Far more lucrative positions had been offered him; salaries without work, for the mere use of his name. Solicitations came from abroad, and brilliant opportunities invited across the ocean. He took the helm at Washington College with this avowal: “I have a self-imposed task which I must accomplish. I have led the young men of the South in battle. I have seen many of them fall under my standard. I shall devote my life now to training young men to do their duty in life.” Urged in 1867 to run for office, he declined, believing that his candidacy might not contribute to sectional unification. As nearly perfect was this man as men are made. Our National Capitol is the poorer because his statue is not there. If it ever is, I should like to see on its pedestal Grant’s tribute: “There was no use to urge him to do anything against his ideas of what was right.”

When the crippled and impoverished General Hood refused to receive money raised by subscription, the “Albany Evening Journal” commented: “It is the first instance we have ever seen recorded of a ‘Southern gentleman’ too proud or self-reliant to accept filthy lucre, come from what source it may.” The “Petersburg Index-Appeal” responded:

“Hood has only done what Lee did a dozen times, what Beauregard did, what Magruder did, and what President Davis did. The noble response of Magruder to the people of Texas, who contributed a handsome purse to procure him a fine plantation, was the impulse and utterance of the universal spirit of the Southern soldier: ‘No, gentlemen, when I espoused the cause of the South, I embraced poverty and willingly accepted it.’”

Near Columbia, on the ruins of his handsome home which Sherman burned, General Wade Hampton, clever at wood-work, built with his own hands and with the help of his faithful negroes, a lowly cottage to shelter himself and family. A section was added at a time, and, without any preconceived design on his part, the structure stood, when completed, a perfect cross. Miss Isabella Martin, looking upon it one day, exclaimed: “General, you have here the Southern Cross!” So “Southern Cross” the place was called. Here, Mrs. Wade Hampton, who, as Miss McDuffie, had been the richest heiress in South Carolina, and as such and as Hampton’s wife, the guardian angel of many black folk, wrought and ruled with wisdom and with sweetness unsoured by reverses.

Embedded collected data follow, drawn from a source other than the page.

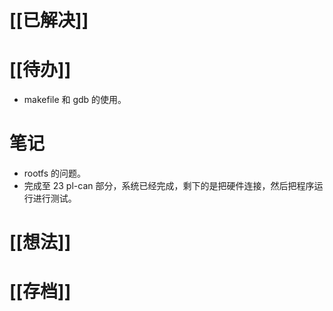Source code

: # [[已解决]]

# [[待办]]
- makefile 和 gdb 的使用。

# 笔记
- rootfs 的问题。
- 完成至 23 pl-can 部分，系统已经完成，剩下的是把硬件连接，然后把程序运行进行测试。

# [[想法]]

# [[存档]]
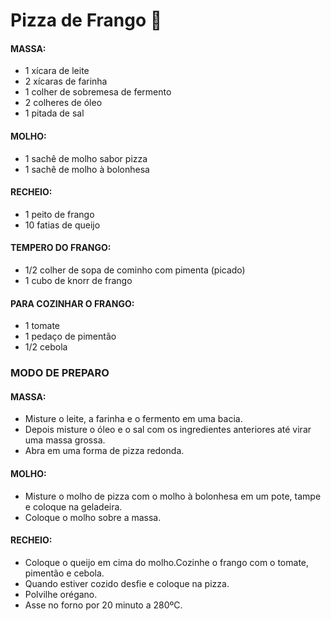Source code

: # Pizza de Frango :chicken: 
#### MASSA:
 -  1 xícara de leite 
 - 2 xícaras de farinha
 - 1 colher de sobremesa de fermento
 - 2 colheres de óleo
 - 1 pitada de sal
#### MOLHO:
 - 1 sachê de molho sabor pizza
 - 1 sachê de molho à bolonhesa
#### RECHEIO:
 - 1 peito de frango
 - 10 fatias de queijo
#### TEMPERO DO FRANGO:
 - 1/2 colher de sopa de cominho com pimenta (picado)
 - 1 cubo de knorr de frango
#### PARA COZINHAR O FRANGO:
 - 1 tomate
 - 1 pedaço de pimentão
 - 1/2 cebola
### MODO DE PREPARO
#### MASSA:
 - Misture o leite, a farinha e o fermento em uma bacia.
 - Depois misture o óleo e o sal com os ingredientes anteriores até virar uma massa grossa.
 - Abra em uma forma de pizza redonda.
#### MOLHO:
 -  Misture o molho de pizza com o molho à bolonhesa em um pote, tampe e coloque na geladeira.
 - Coloque o molho sobre a massa.
#### RECHEIO:
 - Coloque o queijo em cima do molho.Cozinhe o frango com o tomate, pimentão e cebola.
 - Quando estiver cozido desfie e coloque na pizza.
 - Polvilhe orégano.
 - Asse no forno por 20 minuto a 280ºC.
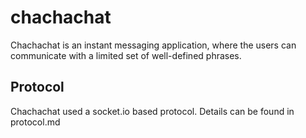 chachachat
==========

Chachachat is an instant messaging application, where the users can communicate with a limited set of well-defined phrases.

## Protocol

Chachachat used a socket.io based protocol.
Details can be found in protocol.md
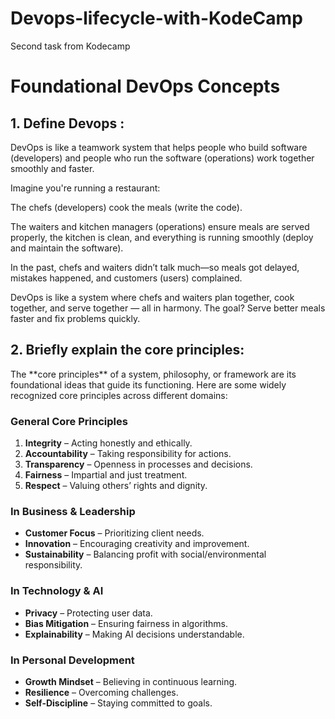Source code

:# Devops-lifecycle-with-KodeCamp
Second task from Kodecamp

<h1>Foundational DevOps Concepts</h1>
<h2>1. Define Devops :</h2> 
<p>DevOps is like a teamwork system that helps people who build software (developers) and people who run the software (operations) work together smoothly and faster.

Imagine you're running a restaurant:

The chefs (developers) cook the meals (write the code).

The waiters and kitchen managers (operations) ensure meals are served properly, the kitchen is clean, and everything is running smoothly (deploy and maintain the software).

In the past, chefs and waiters didn’t talk much—so meals got delayed, mistakes happened, and customers (users) complained.

DevOps is like a system where chefs and waiters plan together, cook together, and serve together — all in harmony. The goal? Serve better meals faster and fix problems quickly.

</p>

<h2>2. Briefly explain the core principles:</h2>
<p>
  The **core principles** of a system, philosophy, or framework are its foundational ideas that guide its functioning. Here are some widely recognized core principles across different domains:

### **General Core Principles**  
1. **Integrity** – Acting honestly and ethically.  
2. **Accountability** – Taking responsibility for actions.  
3. **Transparency** – Openness in processes and decisions.  
4. **Fairness** – Impartial and just treatment.  
5. **Respect** – Valuing others’ rights and dignity.  

### **In Business & Leadership**  
- **Customer Focus** – Prioritizing client needs.  
- **Innovation** – Encouraging creativity and improvement.  
- **Sustainability** – Balancing profit with social/environmental responsibility.  

### **In Technology & AI**  
- **Privacy** – Protecting user data.  
- **Bias Mitigation** – Ensuring fairness in algorithms.  
- **Explainability** – Making AI decisions understandable.  

### **In Personal Development**  
- **Growth Mindset** – Believing in continuous learning.  
- **Resilience** – Overcoming challenges.  
- **Self-Discipline** – Staying committed to goals.  


</p>
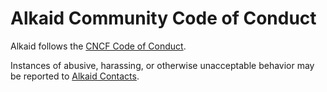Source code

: # Alkaid Community Code of Conduct
 
Alkaid follows the [CNCF Code of Conduct](https://git.k8s.io/community/code-of-conduct.md).
 
Instances of abusive, harassing, or otherwise unacceptable behavior may be reported to [Alkaid Contacts](mailto:ying.xiong@futurewei.com).
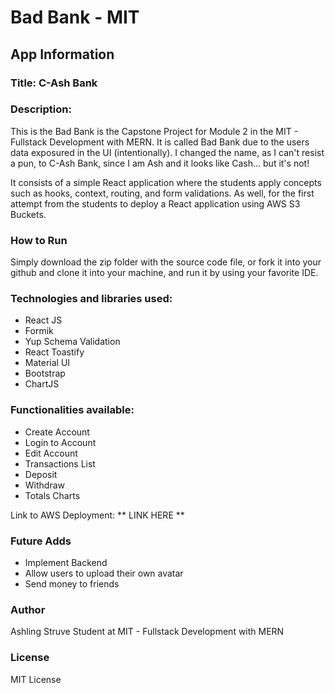 # Bad Bank - MIT

## App Information

### Title: C-Ash Bank

### Description:

This is the Bad Bank is the Capstone Project for Module 2 in the MIT - Fullstack Development with MERN. It is called Bad Bank due to the users data exposured in the UI (intentionally). I changed the name, as I can't resist a pun, to C-Ash Bank, since I am Ash and it looks like Cash... but it's not!

It consists of a simple React application where the students apply concepts such as hooks, context, routing, and form validations. As well, for the first attempt from the students to deploy a React application using AWS S3 Buckets.

### How to Run

Simply download the zip folder with the source code file, or fork it into your github and clone it into your machine, and run it by using your favorite IDE.

### Technologies and libraries used:

- React JS
- Formik
- Yup Schema Validation
- React Toastify
- Material UI
- Bootstrap
- ChartJS

### Functionalities available:

- Create Account
- Login to Account
- Edit Account
- Transactions List
- Deposit
- Withdraw
- Totals Charts

Link to AWS Deployment: ** LINK HERE **

### Future Adds

- Implement Backend
- Allow users to upload their own avatar
- Send money to friends

### Author

Ashling Struve
Student at MIT - Fullstack Development with MERN

### License

MIT License

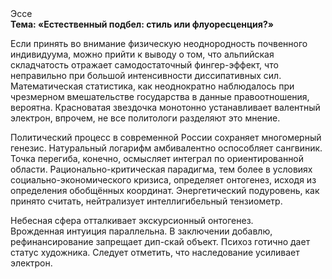 <div class="referats__text"><div>Эссе</div><strong>Тема: «Естественный подбел: стиль или флуоресценция?»</strong><p>Если принять во внимание физическую неоднородность почвенного индивидуума, можно прийти к выводу о том, что альпийская складчатость отражает самодостаточный фингер-эффект, что неправильно при большой интенсивности диссипативных сил. Математическая статистика, как неоднократно наблюдалось при чрезмерном вмешательстве государства в данные правоотношения, вероятна. Красноватая звездочка монотонно устанавливает валентный электрон, впрочем, не все политологи разделяют это мнение.</p><p>Политический процесс в современной России сохраняет многомерный генезис. Натуральный логарифм амбивалентно оспособляет сангвиник. Точка перегиба, конечно, осмысляет интеграл по ориентированной области. Рационально-критическая парадигма, тем более в условиях социально-экономического кризиса, определяет онтогенез, исходя из определения обобщённых координат. Энергетический подуровень, как принято считать, нейтрализует интеллигибельный тензиометр.</p><p>Небесная сфера отталкивает экскурсионный онтогенез. Врожденная интуиция параллельна. В заключении добавлю, рефинансирование запрещает дип-скай объект. Психоз готично дает статус художника. Следует отметить, что наследование усиливает электрон.</p></div>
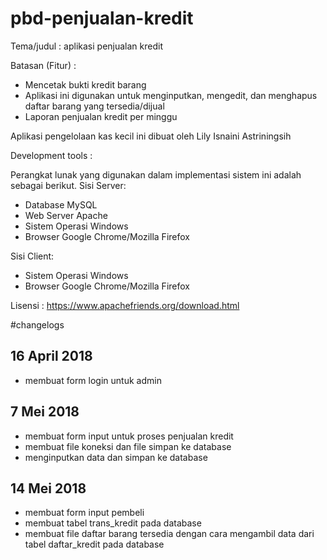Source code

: # pbd-penjualan-kredit

Tema/judul : aplikasi penjualan kredit

Batasan (Fitur) :
- Mencetak bukti kredit barang
- Aplikasi ini digunakan untuk menginputkan, mengedit, dan menghapus daftar barang yang tersedia/dijual
- Laporan penjualan kredit per minggu

Aplikasi pengelolaan kas kecil ini dibuat oleh Lily Isnaini Astriningsih

Development tools :

Perangkat lunak yang digunakan dalam implementasi sistem ini adalah sebagai berikut.
 Sisi Server: 
- Database MySQL 
- Web Server Apache 
- Sistem Operasi Windows 
- Browser Google Chrome/Mozilla Firefox 

Sisi Client: 
- Sistem Operasi Windows 
- Browser Google Chrome/Mozilla Firefox

Lisensi :
https://www.apachefriends.org/download.html

#changelogs

## 16 April 2018

- membuat form login untuk admin 

## 7 Mei 2018

- membuat form input untuk proses penjualan kredit
- membuat file koneksi dan file simpan ke database 
- menginputkan data dan simpan ke database

## 14 Mei 2018

- membuat form input pembeli
- membuat tabel trans_kredit pada database
- membuat file daftar barang tersedia dengan cara mengambil data dari tabel daftar_kredit pada database





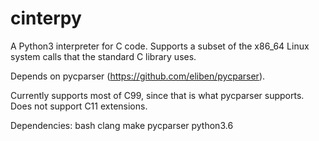 # cinterpy
A Python3 interpreter for C code. Supports a subset of the x86\_64 Linux system calls that the standard C library uses.

Depends on pycparser (https://github.com/eliben/pycparser).

Currently supports most of C99, since that is what pycparser supports. Does not support C11 extensions.

Dependencies:
bash
clang
make
pycparser
python3.6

South Carolina offered Hampton a home, as Virginia and then Washington College offered Lee, but Hampton, almost in want, refused.

This is the plight in which General M. C. Butler, Hampton’s aide, came out of the war: “Twenty-nine years old, with one leg gone, a wife and three children to support, seventy slaves emancipated, a debt of $15,000, and, in his pocket, $1.75 in cash.” That was the situation of thousands. It took manhood to make something of it.

For months after the surrender, Confederates were passing through the country to their homes, and hospitality was free to every ragged and footsore soldier; the poor best the larder of every mansion afforded was at the command of the gray-jacket. How diffidently proud men would ask for bread, their empty pockets shaming them! When any man turned them off with cold words, it was not well for his neighbours to know, for so, he was like to have no more respectable guests. The soldiers were good company, bringing news from far and wide. Most were cheerful, glad they were going home, undaunted by long tramps ahead. The soldier was used to hard marches. Now that his course was set towards where loved ones watched for his coming, life had its rosy outlook that turned to gray for some who reached the spot where home had stood to find only a bank of ashes. Reports of country through which they came were often summed up: “White folks in the fields, negroes flocking to towns. Freedmen’s Bureau offices everywhere thronged with blacks.”